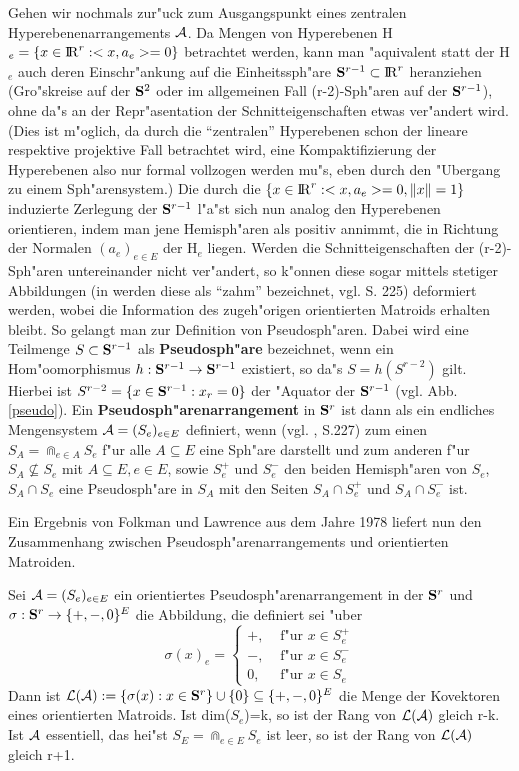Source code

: Gehen wir nochmals zur"uck zum Ausgangspunkt eines zentralen
Hyperebenenarrangements $\cal A$. Da Mengen von Hyperebenen
H$_e=\{x\in\R^r:<x,a_e>=0\}$ betrachtet werden, kann man "aquivalent statt der
H$_e$ auch deren Einschr"ankung auf die Einheitssph"are $\S^{r-1}\subset\R^r$
heranziehen (Gro"skreise auf der $\S^2$ oder im allgemeinen Fall (r-2)-Sph"aren
auf der $\S^{r-1}$), ohne da"s an der Repr"asentation der Schnitteigenschaften
etwas ver"andert wird. (Dies ist m"oglich, da durch die "`zentralen"'
Hyperebenen schon der lineare respektive projektive Fall betrachtet wird,
eine Kompaktifizierung der Hyperebenen also nur formal vollzogen werden mu"s,
eben durch den "Ubergang zu einem Sph"arensystem.)
Die durch die $\{x\in\R^r:<x,a_e>=0,\|x\|=1\}$ induzierte Zerlegung der
$\S^{r-1}$ l"a"st sich nun analog den Hyperebenen orientieren, indem man jene
Hemisph"aren als positiv annimmt, die in Richtung der Normalen $(a_e)_{e\in E}$
der H$_e$ liegen. Werden die Schnitteigenschaften der (r-2)-Sph"aren
untereinander nicht ver"andert, so k"onnen diese sogar mittels stetiger
Abbildungen (in \cite{Bj:93} werden diese als "`zahm"' bezeichnet, vgl. S. 225)
deformiert werden, wobei die Information des zugeh"origen orientierten Matroids
erhalten bleibt. So gelangt man zur Definition von Pseudosph"aren. Dabei wird
eine Teilmenge $S\subset\S^{r-1}$ als {\bf Pseudosph"are}
bezeichnet, wenn ein Hom"oomorphismus $h:\S^{r-1}\to\S^{r-1}$ existiert, so
da"s $S=h(S^{r-2})$ gilt. Hierbei ist $S^{r-2}=\{x\in\S^{r-1}:x_r=0\}$ der
"Aquator der $\S^{r-1}$ (vgl. Abb.\ref{pseudo}). Ein {\bf
Pseudosph"arenarrangement} in $\S^r$ ist dann als ein endliches Mengensystem
${\cal A}=(S_e)_{e\in E}$ definiert, wenn (vgl. \cite{Bj:93}, S.227) zum einen
$S_A=\Cap_{e\in A} S_e$ f"ur alle $A\subseteq E$ eine Sph"are darstellt und zum
anderen f"ur $S_A\not\subseteq S_e$ mit $A\subseteq E,e\in E$, sowie $S^+_e$ und
$S^-_e$ den beiden Hemisph"aren von $S_e$, $S_A\cap S_e$ eine Pseudosph"are in
$S_A$ mit den Seiten $S_A\cap S^+_e$ und $S_A\cap S^-_e$ ist.

Ein Ergebnis von Folkman und Lawrence aus dem Jahre 1978 liefert nun den
Zusammenhang zwischen Pseudosph"arenarrangements und orientierten Matroiden.
\begin{satz}
Sei ${\cal A}=(S_e)_{e\in E}$ ein orientiertes Pseudosph"arenarrangement in
der $\S^r$ und $\sigma:\S^r\to\{+,-,0\}^E$ die Abbildung, die definiert
sei "uber
$$\sigma(x)_e=\left\{\begin{array}{ll}
                        +, & \mbox{ f"ur } x\in S^+_e\\
                        -, & \mbox{ f"ur } x\in S^-_e\\
                        0, & \mbox{ f"ur } x\in S_e\end{array}\right.$$
Dann ist ${\cal L(A)} := \{\sigma(x):x\in\S^r\}\cup\{0\}\subseteq\{+,-,0\}^E$
die Menge der Kovektoren eines orientierten Matroids. Ist dim($S_e$)=k, so
ist der Rang von $\cal L(A)$ gleich r-k. Ist $\cal A$ essentiell, das hei"st
$S_E=\Cap_{e\in E} S_e$ ist leer, so ist der Rang von $\cal L(A)$ gleich r+1.
\end{satz}

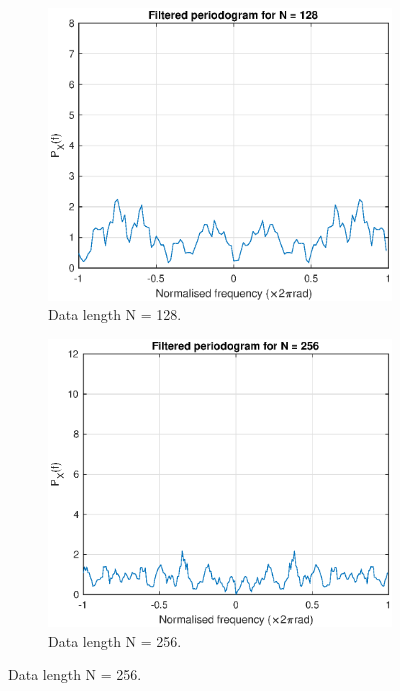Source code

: \begin{figure}[H]
\begin{subfigure}{.32\textwidth}
  \centering
  \includegraphics[width=\linewidth]{assignment3figs/pgm_filt128.eps}  
  \caption{Data length N = 128.}
\end{subfigure}
\begin{subfigure}{.32\textwidth}
  \centering
  \includegraphics[width=\linewidth]{assignment3figs/pgm_filt256.eps}  
  \caption{Data length N = 256.}
\end{subfigure}

\end{figure}
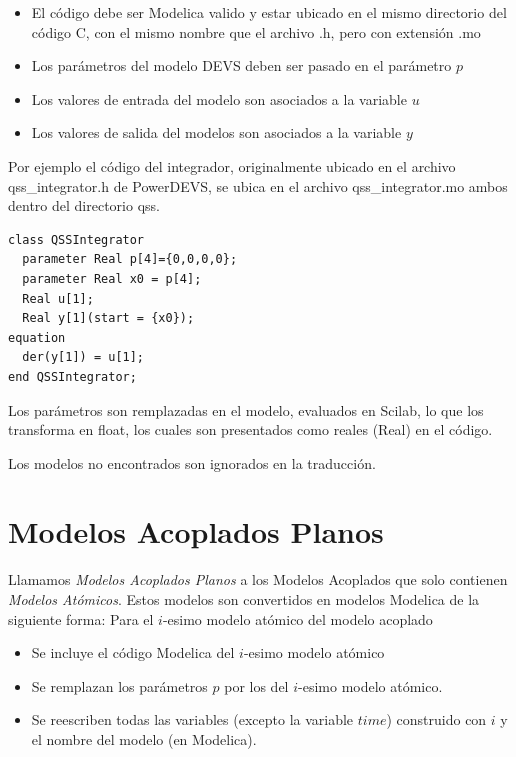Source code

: \documentclass[a4paper,	11pt]{report}
\begin{document}
\begin{itemize}
\item El código debe ser Modelica valido y estar ubicado en el mismo directorio del código C, con el mismo nombre que el archivo .h, pero con extensión .mo
\item Los parámetros del modelo DEVS deben ser pasado en el parámetro $p$
\item Los valores de entrada del modelo son asociados a la variable $u$
\item Los valores de salida del modelos son asociados a la variable $y$
\end{itemize}

Por ejemplo el código del integrador, originalmente ubicado en el archivo qss\_integrator.h de PowerDEVS, se ubica en el archivo qss\_integrator.mo ambos dentro del directorio qss.

\begin{verbatim}
class QSSIntegrator
  parameter Real p[4]={0,0,0,0};
  parameter Real x0 = p[4];
  Real u[1];
  Real y[1](start = {x0});
equation
  der(y[1]) = u[1];
end QSSIntegrator;
\end{verbatim}

Los parámetros son remplazadas en el modelo, evaluados en Scilab, lo que los transforma en float, los cuales son presentados como reales (Real) en el código.

Los modelos no encontrados son ignorados en la traducción.


\section{Modelos Acoplados Planos}

Llamamos \emph{Modelos Acoplados Planos} a los Modelos Acoplados que solo contienen \emph{Modelos Atómicos}. Estos modelos son convertidos en modelos Modelica de la siguiente forma:
Para el $i$-esimo modelo atómico del modelo acoplado
\begin{itemize}
	\item Se incluye el código Modelica del $i$-esimo modelo atómico
	\item Se remplazan los parámetros $p$ por los del $i$-esimo modelo atómico.
	\item Se reescriben todas las variables (excepto la variable $time$) construido con $i$ y el nombre del modelo (en Modelica).
\end{itemize}
\end{document}
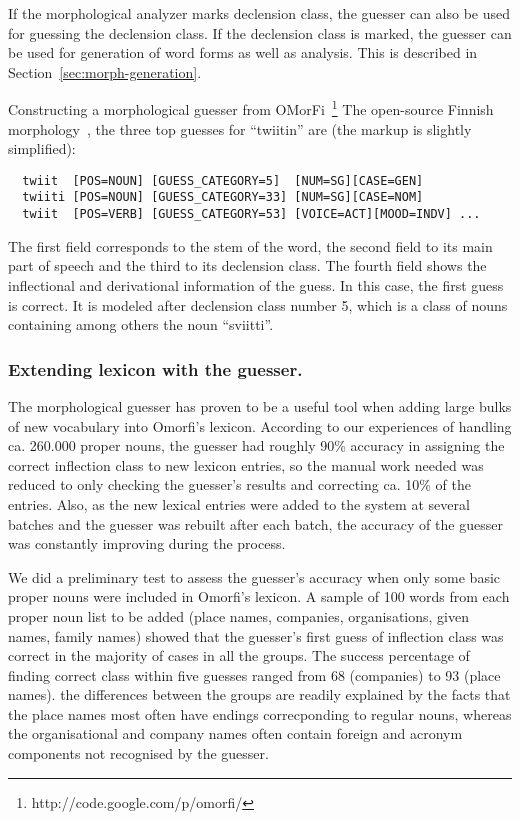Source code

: \documentclass{llncs}
\begin{document}
If the morphological analyzer marks declension class, the guesser can
also be used for guessing the declension class. If the declension
class is marked, the guesser can be used for generation of word forms
as well as analysis. This is described in
Section~\ref{sec:morph-generation}.

Constructing a morphological guesser from
OMorFi~\footnote{http://code.google.com/p/omorfi/} The open-source
Finnish morphology~\cite{pirinen/2008}, the three top guesses for
``twiitin'' are (the markup is slightly simplified): \small
\begin{verbatim}
  twiit  [POS=NOUN] [GUESS_CATEGORY=5]  [NUM=SG][CASE=GEN]
  twiiti [POS=NOUN] [GUESS_CATEGORY=33] [NUM=SG][CASE=NOM]
  twiit  [POS=VERB] [GUESS_CATEGORY=53] [VOICE=ACT][MOOD=INDV] ...
\end{verbatim}
\normalsize
The first field corresponds to the stem of the word, the second field
to its main part of speech and the third to its declension class. The
fourth field shows the inflectional and derivational information of
the guess. In this case, the first guess is correct. It is modeled
after declension class number 5, which is a class of nouns containing
among others the noun ``sviitti''.

\subsubsection{Extending lexicon with the guesser.}

The morphological guesser has proven to be a useful tool when adding 
large bulks of new vocabulary into Omorfi's lexicon. According to our
experiences of handling ca. 260.000 proper nouns, the guesser had
roughly 90\% accuracy in assigning the correct inflection class to new
lexicon entries, so the manual work needed was reduced to only
checking the guesser's results and correcting ca. 10\% of the
entries. Also, as the new lexical entries were added to the system at
several batches and the guesser was rebuilt after each batch, the
accuracy of the guesser was constantly improving during the process.

We did a preliminary test to assess the guesser's accuracy when only
some basic proper nouns were included in Omorfi's lexicon. A sample of
100 words from each proper noun list to be added (place names,
companies, organisations, given names, family names) showed that the
guesser's first guess of inflection class was correct in the majority
of cases in all the groups. The success percentage of finding correct
class within five guesses ranged from 68 (companies) to 93 (place
names). the differences between the groups are readily explained by
the facts that the place names most often have endings correcponding
to regular nouns, whereas the organisational and company names often
contain foreign and acronym components not recognised by the guesser.
\end{document}
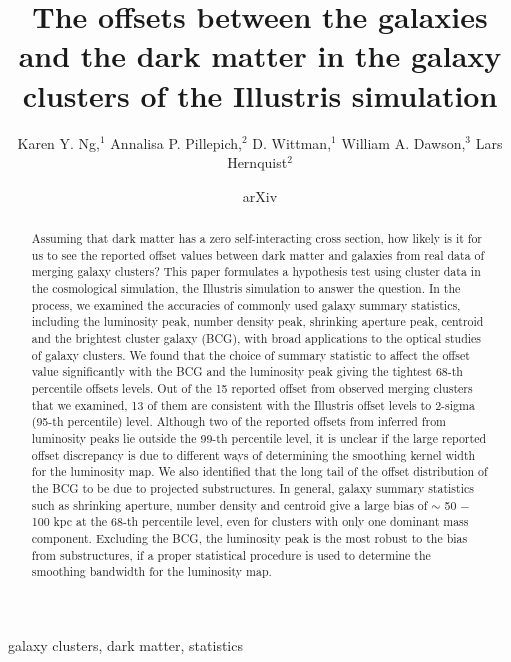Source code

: \documentclass[usenatbib]{mn2e}
\title[
	The offsets between the galaxies and the dark matter in the galaxy clusters of the Illustris simulation]
{The offsets between the galaxies and the dark matter	in the galaxy clusters of
the Illustris simulation}
\author[Karen Y. Ng et al.]{Karen Y. Ng,$^{1}$
	Annalisa P. Pillepich,$^{2}$ 
	D. Wittman,$^{1}$
	William A. Dawson,$^{3}$ 
	\newauthor Lars Hernquist$^{2}$
}
\begin{document}
\date{arXiv} \pagerange{\pageref{firstpage}--\pageref{lastpage}}
 \maketitle\label{firstpage}
\begin{abstract} 
	Assuming that dark matter has a zero self-interacting cross section, how likely is
	it for us to see the reported offset values between dark matter and galaxies 
	from real data of merging galaxy clusters? 
	This paper formulates a hypothesis test using cluster data in the cosmological 
	simulation, the Illustris simulation to answer the question. 
	In the process,
	we examined the accuracies of commonly used galaxy summary 
	statistics, including the
	luminosity peak, number density peak, shrinking aperture peak, centroid and
	the brightest cluster galaxy (BCG), with broad applications to the optical studies of
	galaxy clusters. 	
	We found that the choice of summary statistic to affect the offset
	value significantly with the BCG and the luminosity peak giving the tightest
	68-th percentile offsets levels.  
	Out of the 15 reported offset from observed merging clusters
	that we examined, 13 of
	them are consistent with the Illustris offset levels to 2-sigma 
	(95-th percentile) level. Although two of the reported offsets from inferred
	from luminosity peaks lie outside the 99-th percentile level, it is unclear
	if the large reported offset discrepancy is due to different ways of
	determining the smoothing kernel width for the luminosity map. 
	We also identified that the long
	tail of the offset distribution of the BCG to be due to projected 
	substructures. In general, galaxy summary statistics such as
	shrinking aperture, number density and centroid give a large bias of $\sim$ 50
	$-$ 100 kpc at
	the 68-th percentile level, even for clusters with only one dominant 
	mass component. Excluding the BCG, 
	the luminosity peak is the most 
	robust to the bias from substructures, 
	if a proper statistical procedure is used to determine
	the smoothing bandwidth for the luminosity map.
\end{abstract}

\begin{keywords}
	galaxy clusters, dark matter, statistics 
\end{keywords}





\appendix


\clearpage\bsp\label{lastpage} 
\end{document}
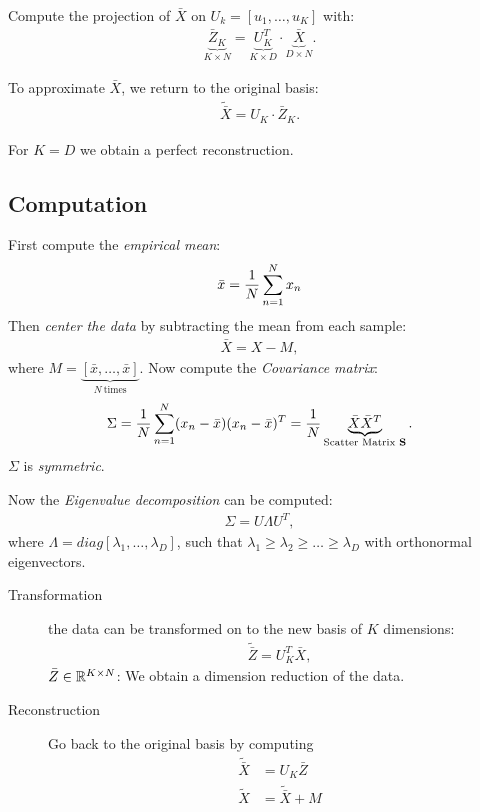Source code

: Compute the projection of $\bar X$ on $U_k = [u_1,\ldots, u_K]$  with:
\begin{align*}
    \underbrace{\bar Z_K}_{K\times N} = 
        \underbrace{U_K^T}_{K\times D} \cdot \underbrace{\bar X}_{D \times N}.
\end{align*}

To approximate $\bar X$, we return to the original basis:
\begin{align*}
    \tilde{\bar X} = U_K\cdot \bar Z_K.
\end{align*}

For $K=D$  we obtain a perfect reconstruction.

\subsection{Computation}
First compute the \emph{empirical mean}:
\begin{align*}
\bar x = {1\over N} \sum_{n=1}^N x_n
\end{align*}
Then \emph{center the data} by subtracting the mean from each sample:
\begin{align*}
\bar X = X-M,
\end{align*}
where $M=\underbrace{[\bar x, \ldots, \bar x]}_{N\ \text{times}}$.
Now compute the \emph{Covariance matrix}:
\begin{align*}
\Sigma = {1\over N} \sum_{n=1}^N (x_n-\bar x)(x_n-\bar x)^T = {1\over N} \underbrace{\bar X\bar X^T}_{\text{Scatter Matrix }\mathbf S}.
\end{align*}
$\Sigma$ is \emph{symmetric}. 

Now the \emph{Eigenvalue decomposition} can be computed:
\begin{align*}
\Sigma = U\Lambda U^T,
\end{align*}
where $\Lambda = diag[\lambda_1, \ldots, \lambda_D]$, such that $\lambda_1 \geq \lambda_2 \geq \ldots \geq \lambda_D$ with orthonormal eigenvectors.

\begin{description}
\item[Transformation] the data can be transformed on to the new basis of $K$ dimensions:
\begin{align*}
    \tilde{\bar Z} = U_K^T \bar X,
\end{align*}
$\bar Z \in \mathbb{R}^{K\times N}$: We obtain a dimension reduction of the data.
\item[Reconstruction] Go back to the original basis by computing
\begin{align*}
    \tilde{\bar X} &= U_K \bar Z\\
    \tilde X &= \tilde{\bar X}+M
\end{align*}


\end{description}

★ ★ ★ ★

▶ _TASK TO CARRY OUT_
Please return the lines above that run from the line containing "fourth field shows" to the line containing "The morphological guesser", inclusive, exactly and with no other lines.

▶ _RESULT_
fourth field shows the inflectional and derivational information of
the guess. In this case, the first guess is correct. It is modeled
after declension class number 5, which is a class of nouns containing
among others the noun ``sviitti''.

\subsubsection{Extending lexicon with the guesser.}

The morphological guesser has proven to be a useful tool when adding 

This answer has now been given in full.